一、JavaScript的应用场景革新和问题
JavaScript除了驱动了绝大多数运行在浏览器中的Web应用程序,还在其他的平台有着革命性的进步。服务器侧Web应用程序和桌面应用程序都在越来越广泛地采用Node.js;移动应用程序也在越来越多地采用JavaScript,甚至操作系统,例如Firefox OS,也开始采用JavaScript进行开发。
JavaScript应用场景的革新,也将传统应用场景中JavaScript的问题传播到了其他的场景。值得注意的是这种问题是JavaScript语言本身在开发中可能导致的脆弱点,而不是简单的将Web应用程序的问题传播到其他场景。

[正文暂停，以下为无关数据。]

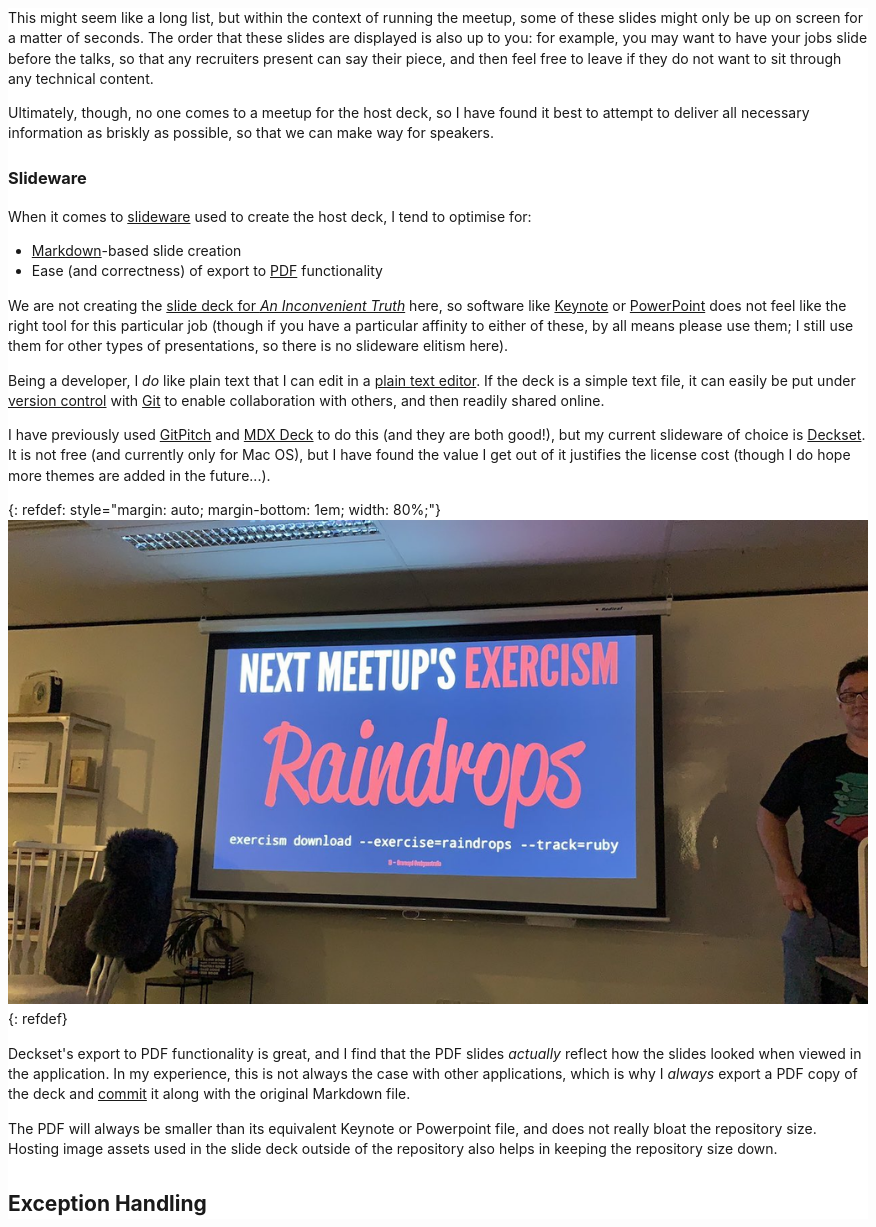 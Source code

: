 This might seem like a long list, but within the context of running the meetup,
some of these slides might only be up on screen for a matter of seconds. The
order that these slides are displayed is also up to you: for example, you may
want to have your jobs slide before the talks, so that any recruiters present
can say their piece, and then feel free to leave if they do not want to sit
through any technical content.

Ultimately, though, no one comes to a meetup for the host deck, so I have found
it best to attempt to deliver all necessary information as briskly as possible,
so that we can make way for speakers.

### Slideware

When it comes to [slideware][] used to create the host deck, I tend to optimise
for:

- [Markdown][]-based slide creation
- Ease (and correctness) of export to [PDF][] functionality

We are not creating the
[slide deck for _An Inconvenient Truth_][An_Inconvenient_Truth#The_slide_show]
here, so software like [Keynote][] or [PowerPoint][] does not feel like the
right tool for this particular job (though if you have a particular affinity to
either of these, by all means please use them; I still use them for other types
of presentations, so there is no slideware elitism here).

Being a developer, I _do_ like plain text that I can edit in a
[plain text editor][Vim]. If the deck is a simple text file, it can easily be
put under [version control][] with [Git][] to enable collaboration with others,
and then readily shared online.

I have previously used [GitPitch][] and [MDX Deck][] to do this (and they
are both good!), but my current slideware of choice is [Deckset][]. It is not
free (and currently only for Mac OS), but I have found the value I get out of it
justifies the license cost (though I do hope more themes are added in the
future...).

{: refdef: style="margin: auto; margin-bottom: 1em; width: 80%;"}
![image roro-next-exercism][]
{: refdef}

Deckset's export to PDF functionality is great, and I find that the PDF slides
_actually_ reflect how the slides looked when viewed in the application. In my
experience, this is not always the case with other applications, which is why I
_always_ export a PDF copy of the deck and [commit][git-commit] it along with
the original Markdown file.

The PDF will always be smaller than its equivalent Keynote or Powerpoint file,
and does not really bloat the repository size. Hosting image assets used in the
slide deck outside of the repository also helps in keeping the repository size
down.

## Exception Handling


[AEDT]: https://en.wikipedia.org/wiki/UTC%2B11:00
[AEST]: https://en.wikipedia.org/wiki/UTC%2B10:00
[An_Inconvenient_Truth#The_slide_show]: https://en.wikipedia.org/wiki/An_Inconvenient_Truth#The_slide_show
[Andrew Harvey]: https://twitter.com/mootpointer
[bookend]: https://en.wiktionary.org/wiki/bookend
[bottle shop]: https://www.collinsdictionary.com/dictionary/english/bottle-shop
[brain dump]: https://www.merriam-webster.com/dictionary/brain%20dump
[bus factor]: https://en.wikipedia.org/wiki/Bus_factor
[cadence]: https://www.merriam-webster.com/dictionary/cadence
[Code of Conduct]: https://en.wikipedia.org/wiki/Code_of_conduct
[COVID-19]: https://en.wikipedia.org/wiki/Coronavirus_disease_2019
[cult of personality]: https://en.wikipedia.org/wiki/Cult_of_personality
[Deckset]: https://www.deckset.com/
[Discord]: https://discord.com/
[Dropbox]: https://www.dropbox.com/
[dry run]: https://www.merriam-webster.com/dictionary/dry%20run
[du jour]: https://www.merriam-webster.com/dictionary/du%20jour
[Editor War]: https://en.wikipedia.org/wiki/Editor_war
[Elixir Flashcards]: https://elixircards.co.uk/
[Elixir Sydney]: https://www.meetup.com/elixir-sydney/
[Elixir Sydney GitHub]: https://github.com/elixirsydney/elixirsydney/
[Elm Sydney]: https://www.meetup.com/Sydney-Elm-Meetup/
[Elm Sydney GitHub]: https://github.com/elmsydney/elmsydney
[Eventbrite]: https://www.eventbrite.com/
[Exercism]: https://exercism.io/
[gelato]: https://en.wikipedia.org/wiki/Gelato
[Git]: https://git-scm.com/
[git-commit]: https://git-scm.com/docs/git-commit
[GitHub]: https://github.com/
[GitHub Issues]: https://guides.github.com/features/issues/
[GitHub Issue Templates]: https://docs.github.com/en/free-pro-team@latest/github/building-a-strong-community/configuring-issue-templates-for-your-repository
[GitHub Organizations]: https://docs.github.com/en/free-pro-team@latest/github/setting-up-and-managing-organizations-and-teams/about-organizations
[GitPitch]: https://gitpitch.github.io/gitpitch
[good faith]: https://www.merriam-webster.com/dictionary/good%20faith
[Gmail]: https://www.gmail.com
[GraphQL Sydney]: https://www.meetup.com/GraphQL-Sydney/
[GraphQL Sydney GitHub]: https://github.com/graphqlsydney/graphqlsydney
[heckler]: https://en.wikipedia.org/wiki/Heckler
[image buffet]: /assets/images/2021-01-04/buffet.jpg
[image elixir-australia]: /assets/images/2021-01-04/elixir-australia.jpg
[image elixir-quiz]: /assets/images/2021-01-04/elixir-quiz.jpg
[image elm-sydney-paul]: /assets/images/2021-01-04/elm-sydney-paul.jpg
[image roro-at-airtasker]: /assets/images/2021-01-04/roro-at-airtasker.jpg
[image roro-at-ca]: /assets/images/2021-01-04/roro-at-ca.jpg
[image roro-at-reactor]: /assets/images/2021-01-04/roro-at-reactor.jpg
[image roro-at-pivotal]: /assets/images/2021-01-04/roro-at-pivotal.jpg
[image roro-donna]: /assets/images/2021-01-04/roro-donna.jpg
[image roro-mat-gael]: /assets/images/2021-01-04/roro-mat-gael.jpg
[image roro-next-exercism]: /assets/images/2021-01-04/roro-next-exercism.jpg
[image roro-next-meetup]: /assets/images/2021-01-04/roro-next-meetup.jpg
[image roro-rob]: /assets/images/2021-01-04/roro-rob.jpg
[image roro-stuck-inside]: /assets/images/2021-01-04/roro-stuck-inside.jpg
[image pizza]: /assets/images/2021-01-04/pizza.jpg
[Keybase]: https://keybase.io/
[Keynote]: https://www.apple.com/keynote/
[killer feature]: https://en.wikipedia.org/wiki/Killer_feature
[killjoy]: https://www.merriam-webster.com/dictionary/killjoy
[knock-on effect]: https://dictionary.cambridge.org/dictionary/english/knock-on-effect
[lightning talk]: https://en.wikipedia.org/wiki/Lightning_talk
[live streaming]: https://en.wikipedia.org/wiki/Live_streaming
[Markdown]: https://daringfireball.net/projects/markdown/
[MDX Deck]: https://github.com/jxnblk/mdx-deck
[meatspace]: https://en.wiktionary.org/wiki/meatspace
[Meetup.com]: https://www.meetup.com/
[metadata]: https://en.wikipedia.org/wiki/Metadata
[Mob Programming]: https://en.wikipedia.org/wiki/Mob_programming
[PDF]: https://en.wikipedia.org/wiki/PDF
[PowerPoint]: https://www.microsoft.com/en-us/microsoft-365/powerpoint
[pub quiz]: https://en.wikipedia.org/wiki/Pub_quiz
[QuickTime]: https://support.apple.com/en-au/guide/quicktime-player/welcome/mac
[rails-oceania/roro#81]: https://github.com/rails-oceania/roro/issues/81
[React Sydney]: https://www.meetup.com/React-Sydney/
[Repl.it]: https://repl.it/
[RORO Sydney GitHub]: https://github.com/rails-oceania/roro
[RSVP]: https://dictionary.cambridge.org/dictionary/english/rsvp
[Ruby]: https://www.ruby-lang.org/en/
[Ruby on Rails Oceania Sydney (RORO)]: https://www.meetup.com/Ruby-On-Rails-Oceania-Sydney
[shadow]: https://www.macmillandictionary.com/dictionary/british/shadow_2
[shout-out]: https://dictionary.cambridge.org/dictionary/english/shout-out
[Slack]: https://slack.com/
[slideware]: https://en.wikipedia.org/wiki/Slideware
[sounding board]: https://www.merriam-webster.com/dictionary/sounding%20board
[source of truth]: https://en.wikipedia.org/wiki/Single_source_of_truth
[Speak at a Meetup]: https://www.paulfioravanti.com/blog/speak-at-meetups/
[SydCSS]: https://www.meetup.com/SydCSS/
[SydJS]: https://www.sydjs.com/
[thumbnail]: https://en.wikipedia.org/wiki/Thumbnail
[too many chefs]: https://idioms.thefreedictionary.com/too+many+chefs+in+the+kitchen
[Trestle Table]: https://en.wikipedia.org/wiki/Trestle_table
[Twitter]: https://twitter.com/
[version control]: https://en.wikipedia.org/wiki/Version_control
[Vim]: https://www.vim.org/
[virtuous circle]: https://en.wikipedia.org/wiki/Virtuous_circle_and_vicious_circle
[Write once, run anywhere]: https://en.wikipedia.org/wiki/Write_once,_run_anywhere
[X Marks the Spot]: https://www.theidioms.com/x-marks-the-spot/
[YouTube]: https://www.youtube.com/
[Zoom]: https://zoom.us/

比如注入漏洞,在移动应用程序和Node.js环境中的影响更加严重,而浏览器Web应用中的最大问题则是XSS。
二、Synode整体框架
Synode将静态分析和运行时检测结合到一个全自动的方法中,以缓解注入攻击,这是第一个解决Node.js中注入攻击的方法。Synode的总体思想是防止在注入API的注入。Synode首先会分析可能流入注入API的值,如果没有不受信任的数据可能流入注入API,则不需要进行进一步的分析;反之,如果有不受信任的数据可能流入注入点,则需要进行动态的运行时检测。对于运行时检测,Synode的方法是在静态分析时重写源代码,将检查代码插入到注入点之前,当运行时检测器检测到违反安全策略的值,程序将会终止,以防止注入攻击。
图1 总体框架图
三、静态分析
Synode的静态分析器首先将传递给注入API的值解析为树;然后对树进行分析得到一组模板,这些模板表示传递给函数的可能字符串的值,包括已知和未知部分;最后,基于生成的模板,静态分析器分析注入API的每个调用点是否是静态安全的,从而进一步决定是否要插入运行时检测代码。
图2 模板树的几个例子
图3 由模板树得到的模板
四、动态运行时检测
对于无法确定传递给注入API的值的调用点,采用动态的运行时检测的机制。运行时检测器分两步实现预期目标。

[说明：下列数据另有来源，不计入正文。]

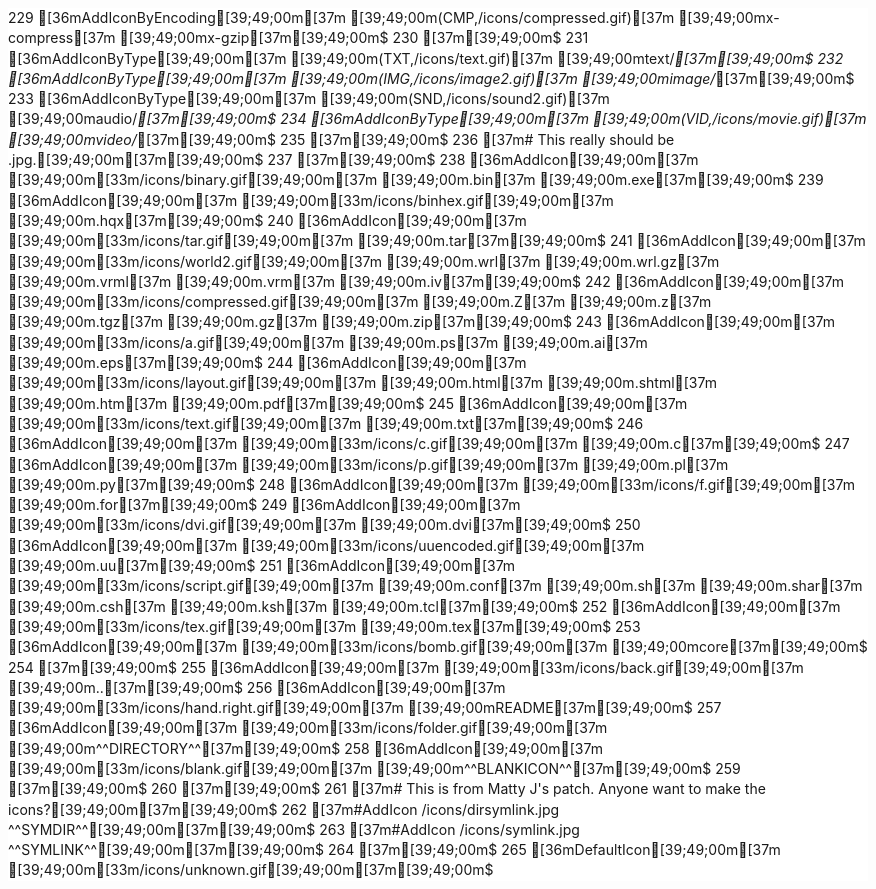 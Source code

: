    229	[36mAddIconByEncoding[39;49;00m[37m [39;49;00m(CMP,/icons/compressed.gif)[37m [39;49;00mx-compress[37m [39;49;00mx-gzip[37m[39;49;00m$
   230	[37m[39;49;00m$
   231	[36mAddIconByType[39;49;00m[37m [39;49;00m(TXT,/icons/text.gif)[37m [39;49;00mtext/*[37m[39;49;00m$
   232	[36mAddIconByType[39;49;00m[37m [39;49;00m(IMG,/icons/image2.gif)[37m [39;49;00mimage/*[37m[39;49;00m$
   233	[36mAddIconByType[39;49;00m[37m [39;49;00m(SND,/icons/sound2.gif)[37m [39;49;00maudio/*[37m[39;49;00m$
   234	[36mAddIconByType[39;49;00m[37m [39;49;00m(VID,/icons/movie.gif)[37m [39;49;00mvideo/*[37m[39;49;00m$
   235	[37m[39;49;00m$
   236	[37m# This really should be .jpg.[39;49;00m[37m[39;49;00m$
   237	[37m[39;49;00m$
   238	[36mAddIcon[39;49;00m[37m [39;49;00m[33m/icons/binary.gif[39;49;00m[37m [39;49;00m.bin[37m [39;49;00m.exe[37m[39;49;00m$
   239	[36mAddIcon[39;49;00m[37m [39;49;00m[33m/icons/binhex.gif[39;49;00m[37m [39;49;00m.hqx[37m[39;49;00m$
   240	[36mAddIcon[39;49;00m[37m [39;49;00m[33m/icons/tar.gif[39;49;00m[37m [39;49;00m.tar[37m[39;49;00m$
   241	[36mAddIcon[39;49;00m[37m [39;49;00m[33m/icons/world2.gif[39;49;00m[37m [39;49;00m.wrl[37m [39;49;00m.wrl.gz[37m [39;49;00m.vrml[37m [39;49;00m.vrm[37m [39;49;00m.iv[37m[39;49;00m$
   242	[36mAddIcon[39;49;00m[37m [39;49;00m[33m/icons/compressed.gif[39;49;00m[37m [39;49;00m.Z[37m [39;49;00m.z[37m [39;49;00m.tgz[37m [39;49;00m.gz[37m [39;49;00m.zip[37m[39;49;00m$
   243	[36mAddIcon[39;49;00m[37m [39;49;00m[33m/icons/a.gif[39;49;00m[37m [39;49;00m.ps[37m [39;49;00m.ai[37m [39;49;00m.eps[37m[39;49;00m$
   244	[36mAddIcon[39;49;00m[37m [39;49;00m[33m/icons/layout.gif[39;49;00m[37m [39;49;00m.html[37m [39;49;00m.shtml[37m [39;49;00m.htm[37m [39;49;00m.pdf[37m[39;49;00m$
   245	[36mAddIcon[39;49;00m[37m [39;49;00m[33m/icons/text.gif[39;49;00m[37m [39;49;00m.txt[37m[39;49;00m$
   246	[36mAddIcon[39;49;00m[37m [39;49;00m[33m/icons/c.gif[39;49;00m[37m [39;49;00m.c[37m[39;49;00m$
   247	[36mAddIcon[39;49;00m[37m [39;49;00m[33m/icons/p.gif[39;49;00m[37m [39;49;00m.pl[37m [39;49;00m.py[37m[39;49;00m$
   248	[36mAddIcon[39;49;00m[37m [39;49;00m[33m/icons/f.gif[39;49;00m[37m [39;49;00m.for[37m[39;49;00m$
   249	[36mAddIcon[39;49;00m[37m [39;49;00m[33m/icons/dvi.gif[39;49;00m[37m [39;49;00m.dvi[37m[39;49;00m$
   250	[36mAddIcon[39;49;00m[37m [39;49;00m[33m/icons/uuencoded.gif[39;49;00m[37m [39;49;00m.uu[37m[39;49;00m$
   251	[36mAddIcon[39;49;00m[37m [39;49;00m[33m/icons/script.gif[39;49;00m[37m [39;49;00m.conf[37m [39;49;00m.sh[37m [39;49;00m.shar[37m [39;49;00m.csh[37m [39;49;00m.ksh[37m [39;49;00m.tcl[37m[39;49;00m$
   252	[36mAddIcon[39;49;00m[37m [39;49;00m[33m/icons/tex.gif[39;49;00m[37m [39;49;00m.tex[37m[39;49;00m$
   253	[36mAddIcon[39;49;00m[37m [39;49;00m[33m/icons/bomb.gif[39;49;00m[37m [39;49;00mcore[37m[39;49;00m$
   254	[37m[39;49;00m$
   255	[36mAddIcon[39;49;00m[37m [39;49;00m[33m/icons/back.gif[39;49;00m[37m [39;49;00m..[37m[39;49;00m$
   256	[36mAddIcon[39;49;00m[37m [39;49;00m[33m/icons/hand.right.gif[39;49;00m[37m [39;49;00mREADME[37m[39;49;00m$
   257	[36mAddIcon[39;49;00m[37m [39;49;00m[33m/icons/folder.gif[39;49;00m[37m [39;49;00m^^DIRECTORY^^[37m[39;49;00m$
   258	[36mAddIcon[39;49;00m[37m [39;49;00m[33m/icons/blank.gif[39;49;00m[37m [39;49;00m^^BLANKICON^^[37m[39;49;00m$
   259	[37m[39;49;00m$
   260	[37m[39;49;00m$
   261	[37m# This is from Matty J's patch. Anyone want to make the icons?[39;49;00m[37m[39;49;00m$
   262	[37m#AddIcon /icons/dirsymlink.jpg ^^SYMDIR^^[39;49;00m[37m[39;49;00m$
   263	[37m#AddIcon /icons/symlink.jpg ^^SYMLINK^^[39;49;00m[37m[39;49;00m$
   264	[37m[39;49;00m$
   265	[36mDefaultIcon[39;49;00m[37m [39;49;00m[33m/icons/unknown.gif[39;49;00m[37m[39;49;00m$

首先,检测器将静态提取的调用点模板集,转换为表示良性值的一组部分语法树(PAST),而模板的未知部分,则表示为未知子树;在执行时,检测器将传递给注入API的值解析为抽象语法树(AST),扩展未知子树。在这一步骤中,检测器将强制执行一种策略,使这个AST必须能够从至少一个部分语法树中导出,并且这些扩展要在所有可能AST节点的允许子集范围内。
五、性能
作者使用了搭载Intel Core I7(2.10GHz),12GB 内存,运行Ubuntu 14.04的联想ThinkPad T440s笔记本进行测试。
对于静态分析,Synode成功完成了15604个模块中的96.27%,平均分析时间是4.38秒;对于运行时检测,每一次检测的成本为0.74毫秒,在实践中,这一开销通常可以忽略不计。